How to protect yourself against simplest form of credit card theft

Posted at 11:39 PM, Jul 28, 2014
and last updated 2014-07-28 23:39:14-04

RICHMOND, Va. -- Reviewing bank statements is now a nightly ritual for one Midlothian couple after hundreds of dollars were taken from their account, shortly after the data breach that hit major stores like Target last year.

Alison Markow tells CBS 6’s Lorenzo Hall that she thought her husband, Brant, was keeping a secret.

“It wasn't me. I was not buying stuff and getting into trouble that way. I was assuring her that I was not in Reston going shopping or anything,” Brant said.

Actually, hackers obtained their credit card information and went on multiple shopping sprees in Reston.

“I felt very violated, I guess, that someone had my information and I didn't know what other information they had besides my credit card number,” Alison said.


Then months later, the Markows still don't feel safe, even though companies have taken major steps to keep your money safe with new anti-theft technology.

New technology sounds great, but CBS 6 went to find out how these stores hold up against the simplest form of theft, when someone just steals your card and swipes it at the register.
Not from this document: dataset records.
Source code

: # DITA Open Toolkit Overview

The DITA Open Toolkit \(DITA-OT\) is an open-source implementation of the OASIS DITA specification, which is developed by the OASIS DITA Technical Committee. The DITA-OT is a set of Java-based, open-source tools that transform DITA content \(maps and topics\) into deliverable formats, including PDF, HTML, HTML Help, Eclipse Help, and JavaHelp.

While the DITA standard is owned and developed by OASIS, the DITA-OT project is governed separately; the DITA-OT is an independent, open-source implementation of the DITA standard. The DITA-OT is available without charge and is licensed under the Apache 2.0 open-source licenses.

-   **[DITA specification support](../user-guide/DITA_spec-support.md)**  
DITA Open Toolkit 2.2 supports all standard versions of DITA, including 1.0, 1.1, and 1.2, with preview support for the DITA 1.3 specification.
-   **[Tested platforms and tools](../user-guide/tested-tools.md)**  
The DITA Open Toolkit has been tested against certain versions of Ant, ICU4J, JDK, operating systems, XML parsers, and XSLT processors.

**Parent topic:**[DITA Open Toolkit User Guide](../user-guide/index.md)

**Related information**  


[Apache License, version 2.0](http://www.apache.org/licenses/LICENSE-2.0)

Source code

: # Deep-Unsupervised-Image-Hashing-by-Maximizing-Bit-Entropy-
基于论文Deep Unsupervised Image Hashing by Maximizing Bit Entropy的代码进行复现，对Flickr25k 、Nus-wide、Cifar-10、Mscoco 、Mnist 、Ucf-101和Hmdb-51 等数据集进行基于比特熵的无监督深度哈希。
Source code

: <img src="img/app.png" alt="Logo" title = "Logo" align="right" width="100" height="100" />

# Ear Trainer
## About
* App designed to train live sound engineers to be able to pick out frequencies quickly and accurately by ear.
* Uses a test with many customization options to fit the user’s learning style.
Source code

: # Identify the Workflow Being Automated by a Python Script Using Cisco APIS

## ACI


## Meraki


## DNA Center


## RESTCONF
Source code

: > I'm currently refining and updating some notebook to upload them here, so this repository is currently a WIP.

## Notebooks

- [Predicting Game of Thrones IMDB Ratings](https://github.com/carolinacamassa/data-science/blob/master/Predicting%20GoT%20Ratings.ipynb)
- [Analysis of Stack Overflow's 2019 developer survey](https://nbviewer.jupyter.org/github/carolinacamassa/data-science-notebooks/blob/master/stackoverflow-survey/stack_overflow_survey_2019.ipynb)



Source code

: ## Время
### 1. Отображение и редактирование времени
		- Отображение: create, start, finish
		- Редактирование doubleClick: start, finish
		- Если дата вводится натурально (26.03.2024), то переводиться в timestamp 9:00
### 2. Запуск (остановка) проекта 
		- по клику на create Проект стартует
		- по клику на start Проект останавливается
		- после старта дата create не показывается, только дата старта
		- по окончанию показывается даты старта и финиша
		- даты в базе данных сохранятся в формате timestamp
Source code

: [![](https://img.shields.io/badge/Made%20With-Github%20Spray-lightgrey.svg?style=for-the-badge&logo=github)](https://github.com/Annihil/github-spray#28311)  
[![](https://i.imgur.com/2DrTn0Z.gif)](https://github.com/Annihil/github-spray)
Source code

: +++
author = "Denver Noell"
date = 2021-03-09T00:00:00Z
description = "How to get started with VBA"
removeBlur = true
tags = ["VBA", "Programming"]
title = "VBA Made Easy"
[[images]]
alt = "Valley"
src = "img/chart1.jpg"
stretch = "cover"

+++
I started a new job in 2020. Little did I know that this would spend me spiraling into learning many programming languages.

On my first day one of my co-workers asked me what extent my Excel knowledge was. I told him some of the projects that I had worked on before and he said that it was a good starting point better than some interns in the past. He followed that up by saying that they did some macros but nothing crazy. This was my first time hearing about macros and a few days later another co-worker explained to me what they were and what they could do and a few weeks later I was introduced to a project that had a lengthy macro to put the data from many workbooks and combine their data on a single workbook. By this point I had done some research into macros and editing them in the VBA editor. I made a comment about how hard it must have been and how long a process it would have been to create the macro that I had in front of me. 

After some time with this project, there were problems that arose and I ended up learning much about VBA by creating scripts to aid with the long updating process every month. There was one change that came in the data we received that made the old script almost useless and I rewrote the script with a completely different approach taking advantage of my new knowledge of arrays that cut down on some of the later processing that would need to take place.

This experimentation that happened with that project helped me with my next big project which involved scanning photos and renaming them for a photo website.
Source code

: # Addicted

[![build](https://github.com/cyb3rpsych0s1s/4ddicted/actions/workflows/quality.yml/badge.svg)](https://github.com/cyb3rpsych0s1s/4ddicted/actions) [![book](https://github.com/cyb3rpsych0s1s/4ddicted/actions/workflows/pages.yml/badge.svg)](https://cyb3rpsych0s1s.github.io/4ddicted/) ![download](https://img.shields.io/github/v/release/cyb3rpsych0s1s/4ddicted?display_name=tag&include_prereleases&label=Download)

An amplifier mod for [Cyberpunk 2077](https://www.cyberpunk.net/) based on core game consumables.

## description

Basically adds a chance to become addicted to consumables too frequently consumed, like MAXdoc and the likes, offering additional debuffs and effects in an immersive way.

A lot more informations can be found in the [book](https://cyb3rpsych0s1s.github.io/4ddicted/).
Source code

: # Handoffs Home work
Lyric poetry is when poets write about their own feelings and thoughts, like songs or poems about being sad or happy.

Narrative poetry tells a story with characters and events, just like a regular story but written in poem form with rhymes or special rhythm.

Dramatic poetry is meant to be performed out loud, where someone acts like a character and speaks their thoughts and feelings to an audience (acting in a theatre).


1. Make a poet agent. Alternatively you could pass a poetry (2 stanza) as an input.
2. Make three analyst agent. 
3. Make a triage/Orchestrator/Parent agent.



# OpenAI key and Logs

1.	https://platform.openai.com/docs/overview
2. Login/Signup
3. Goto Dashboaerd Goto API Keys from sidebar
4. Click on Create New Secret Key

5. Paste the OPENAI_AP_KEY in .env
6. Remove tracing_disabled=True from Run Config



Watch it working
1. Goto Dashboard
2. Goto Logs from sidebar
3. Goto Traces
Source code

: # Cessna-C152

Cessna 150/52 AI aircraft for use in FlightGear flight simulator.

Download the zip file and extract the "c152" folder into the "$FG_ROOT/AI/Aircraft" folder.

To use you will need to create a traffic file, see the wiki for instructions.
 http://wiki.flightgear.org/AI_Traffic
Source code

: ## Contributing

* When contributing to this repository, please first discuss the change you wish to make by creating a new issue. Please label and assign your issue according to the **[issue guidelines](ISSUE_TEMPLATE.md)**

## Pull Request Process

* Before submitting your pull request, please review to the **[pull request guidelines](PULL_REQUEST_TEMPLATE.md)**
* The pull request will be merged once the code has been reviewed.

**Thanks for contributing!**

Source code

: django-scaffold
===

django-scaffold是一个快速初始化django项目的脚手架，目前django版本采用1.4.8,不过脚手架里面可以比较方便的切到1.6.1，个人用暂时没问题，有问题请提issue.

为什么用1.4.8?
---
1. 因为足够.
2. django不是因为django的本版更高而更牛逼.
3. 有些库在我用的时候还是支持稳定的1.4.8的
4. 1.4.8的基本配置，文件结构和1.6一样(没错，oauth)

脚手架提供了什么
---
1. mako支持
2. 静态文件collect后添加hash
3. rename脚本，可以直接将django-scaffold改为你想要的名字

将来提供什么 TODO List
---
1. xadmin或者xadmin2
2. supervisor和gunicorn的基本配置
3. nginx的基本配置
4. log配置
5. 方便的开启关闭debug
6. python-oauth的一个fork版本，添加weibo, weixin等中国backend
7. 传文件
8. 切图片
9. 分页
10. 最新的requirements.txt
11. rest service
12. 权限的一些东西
In recent weeks, CBS 6 News has reported on a number of thieves taking debit and credit cards and then spending hundreds of dollars.

To find out if using a credit card that's not yours is as easy as it seems, Hall handed three cards to our CBS 6 Interns, Krista Willard and Matt Leonard.


One card has a picture on the front, another has no signature and the third, has “check ID" written on the back.

“I’ve used other people's credit cards to buy stuff before. I mean, not ones that were stolen,” Leonard said.

CBS 6 traveled to nearly a dozen stores, chosen at random across central Virginia. Stores like Kroger, Target, Pleasants Hardware and Walmart allow you to swipe your own card, with no mechanism in place to catch thieves.

Pleasants and Kroger only require a cardholder's signature after a certain amount of money is spent. Target said your card must be flagged by your bank or credit card company first for them to notice.

We also tried stores that actually handle your card and swipe for you.

Using the card with no signature first, Leonard was able to freely make purchases at Mongrel in Carytown and Chick-Fil-A.

“He just seemed rushed and didn't seem too worried about it,” Leonard said.

When he tried the card with "Check ID" at Buzz and Ned's and Sugar Shack, the cashier's did check, but still went through with the sale, even when he couldn't produce a matching ID.

“I said, 'It's not my card.' She asked whose it was and I said, 'My friend's,'” Leonard said.

Willard got the same reaction at Arby's, Lamplighter Coffee and Traveling Chic Boutique. Using a card with a picture that clearly doesn't match, Krista was never questioned.

“I figured because of the picture there was a greater chance, it was a little riskier that she would say something, but, I don't even think she flipped the card over and looked at it,” Willard said.


From there, Hall went inside all the stores to find out why and was told, “I’m not sure,” by Lamplighter Coffee, “It was a mistake,” by Mongrel, “This was a slip-up,” by Arby’s, “Employees are supposed to check,” by Chick-Fil-A and “Employees are still training,” by Traveling Chic Boutique.

Buz Grossberg, Owner of Buzz and Ned’s took it a step further. He met with managers immediately after we informed him of our investigation and reminded them about the importance of having cashiers thoroughly check your debit and credit cards.

“We are as much to blame as our cashier because we should be checking them way more often,” Grossberg said.

CBS 6 took our findings to Nancy Thomas, President of the Richmond Retail Merchants Association. Thomas told us, she is disappointed and is urging retailers to better train their staff.

“The responsibility of the retailer is really in the training. It’s not just about giving good product service or the goods that you offer your consumers. It’s about protecting them as well,” Thomas said.

Thomas also urges consumers to better protect themselves by reviewing bank and credit card statements daily.

CBS 6 should note, none of the stores listed have done anything illegal, but are urged to check credit and debit cards if they are not signed or have “Check ID” written on the back.

CBS 6 have not yet heard back from Sugar Shack or Wal-Mart.